A 121-acre site in Eastlands, a mile and a half from the city centre in Piccadilly, has already been cleared, and a stadium design produced after an international competition among architects for the failed 2000 Olympic bid. But critics argue a showpiece stadium for the Commonwealth Games needs a capacity of only 25,000.

Moreover, Manchester's two football clubs, United and City, are developing their own grounds into all-seat stadiums capable, in Old Trafford's case, of holding up to 55,000. A third Manchester site might be seen as a luxury - or a white elephant.

As for athletics, a track of international standard exists just 30 miles away at Sheffield's Don Valley arena. Sheffield itself is looking for pounds 80m to increase the stadium's capacity from 25,000 to 50,000, but is considered a rank outsider to become the new national stadium.

Odds on Birmingham winning are much shorter. It plans to build a pounds 130m stadium on the southern fringes of the National Exhibition Centre and is keen to boast its central location. But the proposed site's relative proximity to Wembley, and difficulties gaining local authority planning permission, may stand against it.

Perhaps the most intriguing bid comes from Bradford, rapidly emerging as the dark horse in the race.

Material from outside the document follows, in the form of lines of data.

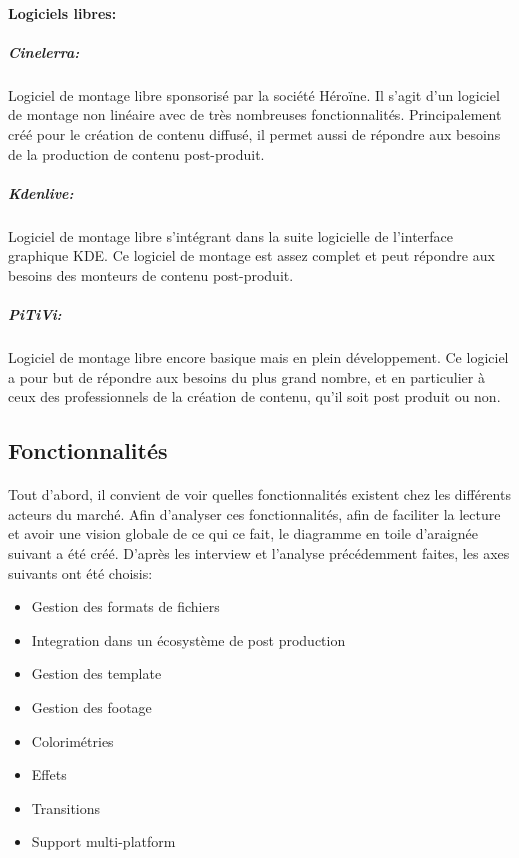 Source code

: \paragraph {Logiciels libres:}

\subparagraph{Cinelerra:}

Logiciel de montage libre sponsorisé par la société Héroïne. Il s'agit d'un logiciel
de montage non linéaire avec de très nombreuses fonctionnalités. Principalement créé pour le création de contenu
diffusé, il permet aussi de répondre aux besoins de la production de contenu post-produit.

\subparagraph{Kdenlive:}

Logiciel de montage libre s'intégrant dans la suite logicielle de l'interface graphique KDE.
Ce logiciel de montage est assez complet et peut répondre aux besoins des monteurs de contenu post-produit.

\subparagraph{PiTiVi:}

Logiciel de montage libre encore basique mais en plein développement.
Ce logiciel a pour but de répondre aux besoins du plus grand nombre,
et en particulier à ceux des professionnels de la création de contenu,
qu'il soit post produit ou non.


\subsection{Fonctionnalités}
  \paragraph{}
  Tout d'abord, il convient de voir quelles fonctionnalités existent chez les différents
  acteurs du marché. Afin d'analyser ces fonctionnalités, afin de faciliter la lecture et
  avoir une vision globale de ce qui ce fait, le diagramme en toile d'araignée suivant a été créé.
  D'après les interview et l'analyse précédemment faites, les axes suivants ont été choisis:
\begin{itemize} \setlength{\itemsep}{2mm}
    \item{Gestion des formats de fichiers}
    \item{Integration dans un écosystème de post production}
    \item{Gestion des template}
    \item{Gestion des footage}
    \item{Colorimétries}
    \item{Effets}
    \item{Transitions}
    \item{Support multi-platform}
  \end {itemize}


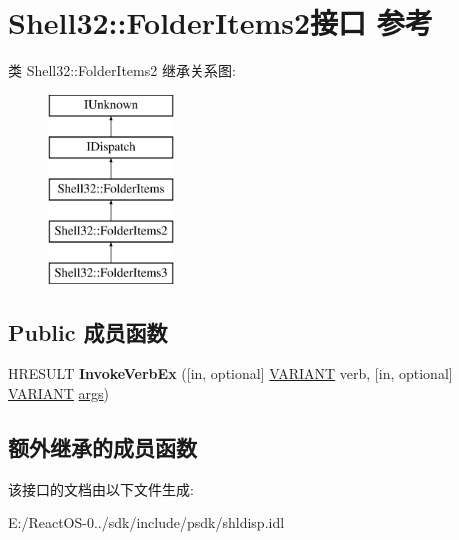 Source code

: \hypertarget{interface_shell32_1_1_folder_items2}{}\section{Shell32\+:\+:Folder\+Items2接口 参考}
\label{interface_shell32_1_1_folder_items2}
类 Shell32\+:\+:Folder\+Items2 继承关系图\+:\begin{figure}[H]
\begin{center}
\leavevmode
\includegraphics[height=5.000000cm]{interface_shell32_1_1_folder_items2}
\end{center}
\end{figure}
\subsection*{Public 成员函数}
\begin{DoxyCompactItemize}
\item 
\mbox{\label{interface_shell32_1_1_folder_items2_a97599d0fc725b5d69c6e0406e9ba9f00}} 
H\+R\+E\+S\+U\+LT {\bfseries Invoke\+Verb\+Ex} (\mbox{[}in, optional\mbox{]} \hyperlink{structtag_v_a_r_i_a_n_t}{V\+A\+R\+I\+A\+NT} verb, \mbox{[}in, optional\mbox{]} \hyperlink{structtag_v_a_r_i_a_n_t}{V\+A\+R\+I\+A\+NT} \hyperlink{structargs}{args})
\end{DoxyCompactItemize}
\subsection*{额外继承的成员函数}


该接口的文档由以下文件生成\+:\begin{DoxyCompactItemize}
\item 
E\+:/\+React\+O\+S-\/0../sdk/include/psdk/shldisp.\+idl\end{DoxyCompactItemize}
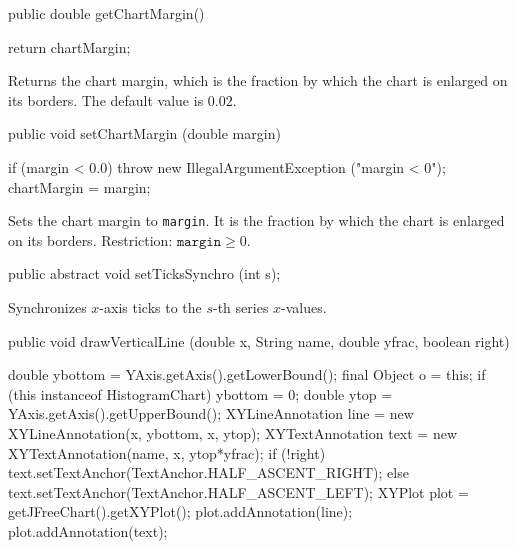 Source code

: \begin{htmlonly}
\end{htmlonly}
\begin{code}

   public double getChartMargin() \begin{hide} {
      return chartMargin;
   }\end{hide}
\end{code}
\begin{tabb}
    Returns the chart margin, which is the fraction by which the chart
    is enlarged on its borders. The default value is $0.02$.
\end{tabb}
\begin{code}

   public void setChartMargin (double margin) \begin{hide} {
      if (margin < 0.0)
         throw new IllegalArgumentException ("margin < 0");
      chartMargin = margin;
   }\end{hide}
\end{code}
\begin{tabb}
    Sets the chart margin to \texttt{margin}. It is the fraction by
    which the chart is enlarged on its borders.
   Restriction: $\texttt{margin} \ge 0$.
\end{tabb}
\begin{htmlonly}
\end{htmlonly}
\begin{code}

   public abstract void setTicksSynchro (int s);
\end{code}
\begin{tabb}
   Synchronizes $x$-axis ticks to the $s$-th series $x$-values.
\end{tabb}
\begin{htmlonly}
\end{htmlonly}
\begin{code}

   public void drawVerticalLine (double x, String name, double yfrac,
                                 boolean right) \begin{hide} {
      double ybottom = YAxis.getAxis().getLowerBound();
      final Object o = this;
      if (this instanceof HistogramChart)
         ybottom = 0;
      double ytop = YAxis.getAxis().getUpperBound();
      XYLineAnnotation line = new XYLineAnnotation(x, ybottom, x, ytop);
      XYTextAnnotation text = new XYTextAnnotation(name, x, ytop*yfrac);
      if (!right)
         text.setTextAnchor(TextAnchor.HALF_ASCENT_RIGHT);
      else
         text.setTextAnchor(TextAnchor.HALF_ASCENT_LEFT);
      XYPlot plot = getJFreeChart().getXYPlot();
      plot.addAnnotation(line);
      plot.addAnnotation(text);
   }\end{hide}
\end{code}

It is submitting imaginative plans for an 80,000-seat stadium with a retractable roof to be built on the existing 70 acres at Odsal, home of the former Bradford Northern Rugby League club. Seats will slide in and out to ensure spectators are close to whatever event they are watching According to bid organiser John Garside, there are only two stadiums in the world with retractable rooves, in Toronto and Tokyo.

Mr Garside reveals that Bradford bid will cost pounds 100m. "But we won't require in excess of pounds 40m from the National Lottery. The rest will come from the private sector, from well-known UK banks and institutions."

But Bradford's bid may be hindered by not having worked closely with the FA Premier League, the body which has pledged pounds 50m to the project.

The Premier League has the financial clout following a pounds 304m television deal struck with Rupert Murdoch's BSkyB pay-TV group, and is strongly represented on the Sports Council panel, which will play a key role in deciding the national stadium's location.

However, nobody seems to know who will own and control the national stadium - the Premier League or the Sports Council - if and when it is built. Like so many other issues in the debate, there seem to be more questions than answers.